* **WHAT TO PRODUCE**: What you return should match the data word for word, minus the images.

* **RECORD EXTRACTS**:
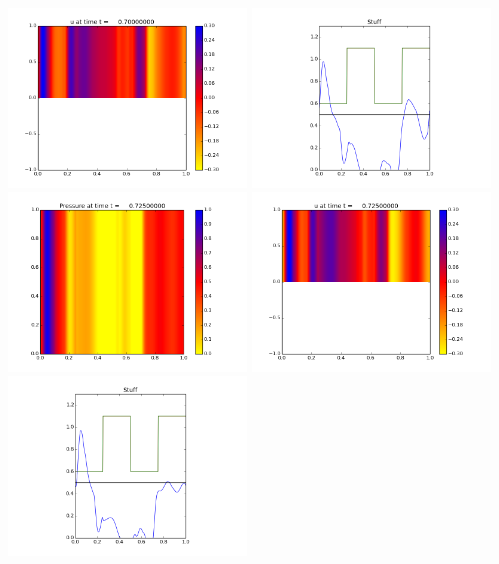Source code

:\documentclass[11pt]{article}
\begin{document}
\includegraphics[width=0.475\textwidth]{frame0028fig1.png}
\vskip 10pt 
\includegraphics[width=0.475\textwidth]{frame0028fig3.png}
\vskip 10pt 
\includegraphics[width=0.475\textwidth]{frame0029fig0.png}
\includegraphics[width=0.475\textwidth]{frame0029fig1.png}
\vskip 10pt 
\includegraphics[width=0.475\textwidth]{frame0029fig3.png}
\end{document}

* **OUTPUT**:
Source code

:\documentclass[11pt]{article}
\begin{document}
\includegraphics[width=0.475\textwidth]{frame0028fig1.png}
\vskip 10pt 
\includegraphics[width=0.475\textwidth]{frame0028fig3.png}
\vskip 10pt 
\includegraphics[width=0.475\textwidth]{frame0029fig0.png}
\includegraphics[width=0.475\textwidth]{frame0029fig1.png}
\vskip 10pt 
\includegraphics[width=0.475\textwidth]{frame0029fig3.png}
\end{document}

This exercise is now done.